Un prix de reprise juste

« Il n'y a pas de prix pour une ferme, on peut le gonfler comme on veut ! », lance François Bossy. « Mais à quoi bon, si les repreneurs ne s'en sortent pas ? », met-il en garde. « Pour que les jeunes n'aient pas un gros bâton dans les roues dès le départ, il faut faire un effort, appuie Jean-Pierre Buisine, indiquant que les autres membres de la fratrie étaient « d'accord », conscients que sinon « l'exploitation disparaîtra ». « Quand on ne cède qu'à l'un de ses enfants, on ne peut pas lui faire cadeau de tout, explique Pascal Patin, qui a eu la chance de transmettre à ses trois filles, donc de pouvoir le faire à un montant « raisonnable ».

Sinon un gros bâton dans les roues, dès le départ, pour les jeunes !

Pour évaluer la ferme, Claire Bossy a fait appel à un expert agricole, un notaire et un expert comptable. « Il est important de faire intervenir des personnes extérieures, afin que ni les cédants, ni leurs successeurs, ne remettent en cause les chiffres », insiste son mari. Deux méthodes d'évaluation ont été utilisées, patrimoniale et basée le potentiel de rentabilité, la moyenne entre les deux ayant donné la valeur de reprise de l'exploitation. Les exploitants ont réalisé une donation-partage entre leurs enfants. Ainsi, le fils qui a pris la suite a pu « reprendre une grande partie des parts et indemniser ses frères ». 

L'importance des facteurs humains

« Il y a l'économique certes, mais aussi l'aspect humain, souvent oublié », fait observer Claire Bossy qui a suivi, en plus de celle sur l'évaluation de la ferme, une formation avec des agriculteurs bientôt retraités et des futurs installés, l'ayant « beaucoup aidée pour savoir comment formuler ses demandes, communiquer avec ses successeurs, travailler ensemble quelque temps ».

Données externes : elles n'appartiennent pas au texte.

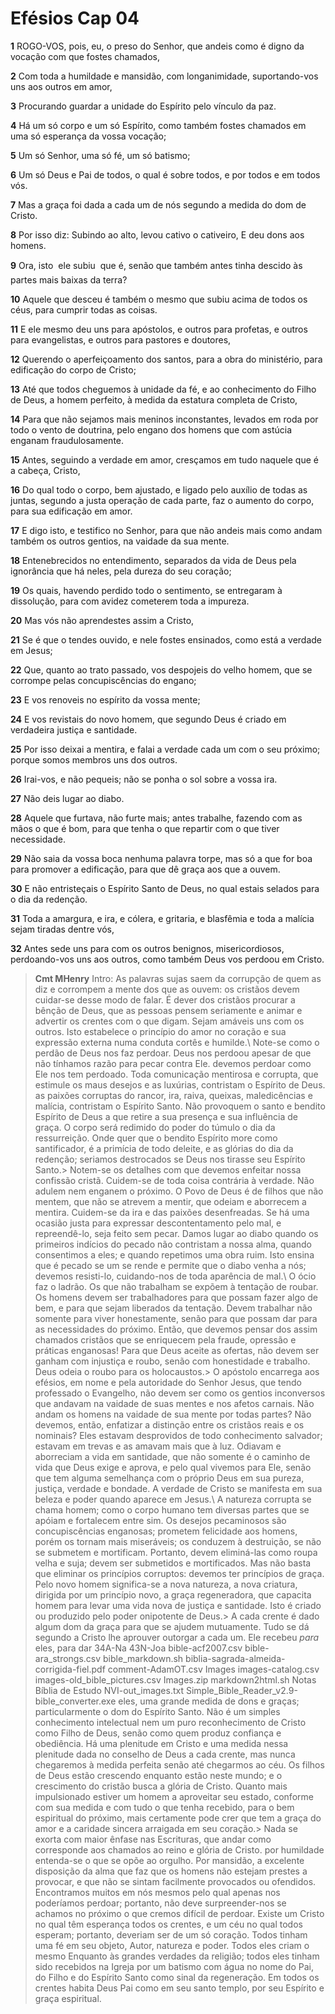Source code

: # Efésios Cap 04

**1** 	ROGO-VOS, pois, eu, o preso do Senhor, que andeis como é digno da vocação com que fostes chamados,

**2** 	Com toda a humildade e mansidão, com longanimidade, suportando-vos uns aos outros em amor,

**3** 	Procurando guardar a unidade do Espírito pelo vínculo da paz.

**4** 	Há um só corpo e um só Espírito, como também fostes chamados em uma só esperança da vossa vocação;

**5** 	Um só Senhor, uma só fé, um só batismo;

**6** 	Um só Deus e Pai de todos, o qual é sobre todos, e por todos e em todos vós.

**7** 	Mas a graça foi dada a cada um de nós segundo a medida do dom de Cristo.

**8** 	Por isso diz: Subindo ao alto, levou cativo o cativeiro, E deu dons aos homens.

**9** 	Ora, isto  ele subiu  que é, senão que também antes tinha descido às partes mais baixas da terra?

**10** 	Aquele que desceu é também o mesmo que subiu acima de todos os céus, para cumprir todas as coisas.

**11** 	E ele mesmo deu uns para apóstolos, e outros para profetas, e outros para evangelistas, e outros para pastores e doutores,

**12** 	Querendo o aperfeiçoamento dos santos, para a obra do ministério, para edificação do corpo de Cristo;

**13** 	Até que todos cheguemos à unidade da fé, e ao conhecimento do Filho de Deus, a homem perfeito, à medida da estatura completa de Cristo,

**14** 	Para que não sejamos mais meninos inconstantes, levados em roda por todo o vento de doutrina, pelo engano dos homens que com astúcia enganam fraudulosamente.

**15** 	Antes, seguindo a verdade em amor, cresçamos em tudo naquele que é a cabeça, Cristo,

**16** 	Do qual todo o corpo, bem ajustado, e ligado pelo auxílio de todas as juntas, segundo a justa operação de cada parte, faz o aumento do corpo, para sua edificação em amor.

**17** 	E digo isto, e testifico no Senhor, para que não andeis mais como andam também os outros gentios, na vaidade da sua mente.

**18** 	Entenebrecidos no entendimento, separados da vida de Deus pela ignorância que há neles, pela dureza do seu coração;

**19** 	Os quais, havendo perdido todo o sentimento, se entregaram à dissolução, para com avidez cometerem toda a impureza.

**20** 	Mas vós não aprendestes assim a Cristo,

**21** 	Se é que o tendes ouvido, e nele fostes ensinados, como está a verdade em Jesus;

**22** 	Que, quanto ao trato passado, vos despojeis do velho homem, que se corrompe pelas concupiscências do engano;

**23** 	E vos renoveis no espírito da vossa mente;

**24** 	E vos revistais do novo homem, que segundo Deus é criado em verdadeira justiça e santidade.

**25** 	Por isso deixai a mentira, e falai a verdade cada um com o seu próximo; porque somos membros uns dos outros.

**26** 	Irai-vos, e não pequeis; não se ponha o sol sobre a vossa ira.

**27** 	Não deis lugar ao diabo.

**28** 	Aquele que furtava, não furte mais; antes trabalhe, fazendo com as mãos o que é bom, para que tenha o que repartir com o que tiver necessidade.

**29** 	Não saia da vossa boca nenhuma palavra torpe, mas só a que for boa para promover a edificação, para que dê graça aos que a ouvem.

**30** 	E não entristeçais o Espírito Santo de Deus, no qual estais selados para o dia da redenção.

**31** 	Toda a amargura, e ira, e cólera, e gritaria, e blasfêmia e toda a malícia sejam tiradas dentre vós,

**32** 	Antes sede uns para com os outros benignos, misericordiosos, perdoando-vos uns aos outros, como também Deus vos perdoou em Cristo.


> **Cmt MHenry** Intro: As palavras sujas saem da corrupção de quem as diz e corrompem a mente dos que as ouvem: os cristãos devem cuidar-se desse modo de falar. É dever dos cristãos procurar a bênção de Deus, que as pessoas pensem seriamente e animar e advertir os crentes com o que digam. Sejam amáveis uns com os outros. Isto estabelece o princípio do amor no coração e sua expressão externa numa conduta cortês e humilde.\ Note-se como o perdão de Deus nos faz perdoar. Deus nos perdoou apesar de que não tínhamos razão para pecar contra Ele. devemos perdoar como Ele nos tem perdoado. Toda comunicação mentirosa e corrupta, que estimule os maus desejos e as luxúrias, contristam o Espírito de Deus. as paixões corruptas do rancor, ira, raiva, queixas, maledicências e malícia, contristam o Espírito Santo. Não provoquem o santo e bendito Espírito de Deus a que retire a sua presença e sua influência de graça. O corpo será redimido do poder do túmulo o dia da ressurreição. Onde quer que o bendito Espírito more como santificador, é a primícia de todo deleite, e as glórias do dia da redenção; seriamos destrocados se Deus nos tirasse seu Espírito Santo.> Notem-se os detalhes com que devemos enfeitar nossa confissão cristã. Cuidem-se de toda coisa contrária à verdade. Não adulem nem enganem o próximo. O Povo de Deus é de filhos que não mentem, que não se atrevem a mentir, que odeiam e aborrecem a mentira. Cuidem-se da ira e das paixões desenfreadas. Se há uma ocasião justa para expressar descontentamento pelo mal, e repreendê-lo, seja feito sem pecar. Damos lugar ao diabo quando os primeiros indícios do pecado não contristam a nossa alma, quando consentimos a eles; e quando repetimos uma obra ruim. Isto ensina que é pecado se um se rende e permite que o diabo venha a nós; devemos resisti-lo, cuidando-nos de toda aparência de mal.\ O ócio faz o ladrão. Os que não trabalham se expõem à tentação de roubar. Os homens devem ser trabalhadores para que possam fazer algo de bem, e para que sejam liberados da tentação. Devem trabalhar não somente para viver honestamente, senão para que possam dar para as necessidades do próximo. Então, que devemos pensar dos assim chamados cristãos que se enriquecem pela fraude, opressão e práticas enganosas! Para que Deus aceite as ofertas, não devem ser ganham com injustiça e roubo, senão com honestidade e trabalho. Deus odeia o roubo para os holocaustos.> O apóstolo encarrega aos efésios, em nome e pela autoridade do Senhor Jesus, que tendo professado o Evangelho, não devem ser como os gentios inconversos que andavam na vaidade de suas mentes e nos afetos carnais. Não andam os homens na vaidade de sua mente por todas partes? Não devemos, então, enfatizar a distinção entre os cristãos reais e os nominais? Eles estavam desprovidos de todo conhecimento salvador; estavam em trevas e as amavam mais que à luz. Odiavam e aborreciam a vida em santidade, que não somente é o caminho de vida que Deus exige e aprova, e pelo qual vivemos para Ele, senão que tem alguma semelhança com o próprio Deus em sua pureza, justiça, verdade e bondade. A verdade de Cristo se manifesta em sua beleza e poder quando aparece em Jesus.\ A natureza corrupta se chama homem; como o corpo humano tem diversas partes que se apóiam e fortalecem entre sim. Os desejos pecaminosos são concupiscências enganosas; prometem felicidade aos homens, porém os tornam mais miseráveis; os conduzem à destruição, se não se submetem e mortificam. Portanto, devem eliminá-las como roupa velha e suja; devem ser submetidos e mortificados. Mas não basta que eliminar os princípios corruptos: devemos ter princípios de graça. Pelo novo homem significa-se a nova natureza, a nova criatura, dirigida por um princípio novo, a graça regeneradora, que capacita homem para levar uma vida nova de justiça e santidade. Isto é criado ou produzido pelo poder onipotente de Deus.> A cada crente é dado algum dom da graça para que se ajudem mutuamente. Tudo se dá segundo a Cristo lhe aprouver outorgar a cada um. Ele recebeu *para* eles, para dar 34A-Na 43N-Joa bible-acf2007.csv bible-ara_strongs.csv bible_markdown.sh biblia-sagrada-almeida-corrigida-fiel.pdf comment-AdamOT.csv Images images-catalog.csv images-old_bible_pictures.csv Images.zip markdown2html.sh Notas Bíblia de Estudo NVI-out_images.txt Simple_Bible_Reader_v2.9-bible_converter.exe eles, uma grande medida de dons e graças; particularmente o dom do Espírito Santo. Não é um simples conhecimento intelectual nem um puro reconhecimento de Cristo como Filho de Deus, senão como quem produz confiança e obediência. Há uma plenitude em Cristo e uma medida nessa plenitude dada no conselho de Deus a cada crente, mas nunca chegaremos à medida perfeita senão até chegarmos ao céu. Os filhos de Deus estão crescendo enquanto estão neste mundo; e o crescimento do cristão busca a glória de Cristo. Quanto mais impulsionado estiver um homem a aproveitar seu estado, conforme com sua medida e com tudo o que tenha recebido, para o bem espiritual do próximo, mais certamente pode crer que tem a graça do amor e a caridade sincera arraigada em seu coração.> Nada se exorta com maior ênfase nas Escrituras, que andar como corresponde aos chamados ao reino e glória de Cristo. por humildade entenda-se o que se opõe ao orgulho. Por mansidão, a excelente disposição da alma que faz que os homens não estejam prestes a provocar, e que não se sintam facilmente provocados ou ofendidos. Encontramos muitos em nós mesmos pelo qual apenas nos poderíamos perdoar; portanto, não deve surpreender-nos se achamos no próximo o que cremos difícil de perdoar. Existe um Cristo no qual têm esperança todos os crentes, e um céu no qual todos esperam; portanto, deveriam ser de um só coração. Todos tinham uma fé em seu objeto, Autor, natureza e poder. Todos eles criam o mesmo Enquanto às grandes verdades da religião; todos eles tinham sido recebidos na Igreja por um batismo com água no nome do Pai, do Filho e do Espírito Santo como sinal da regeneração. Em todos os crentes habita Deus Pai como em seu santo templo, por seu Espírito e graça espiritual.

Laisser les successeurs mettre leur touche.

Pour Yves Vuillot, il faut « accepter » que ceux qui s'installent fassent différemment. Ils mettent leur touche et « c'est très bien », souligne-t-il, citant l'atelier de fabrication de pâtes mis en place sur son ancienne structure. Peu importe « qu'ils aient abandonné une partie, rajouté une autre, l'essentiel est que l'exploitation perdure ». Jean-Pierre Buisine, dont la fille s'est lancée dans la vente directe, confirme : « Je l'ai accompagnée et je ne le regrette pas car aujourd'hui, nous vivons autre chose ensemble ». La voir « passer si rapidement du bureau aux pieds dans la terre » l'a particulièrement « surpris ».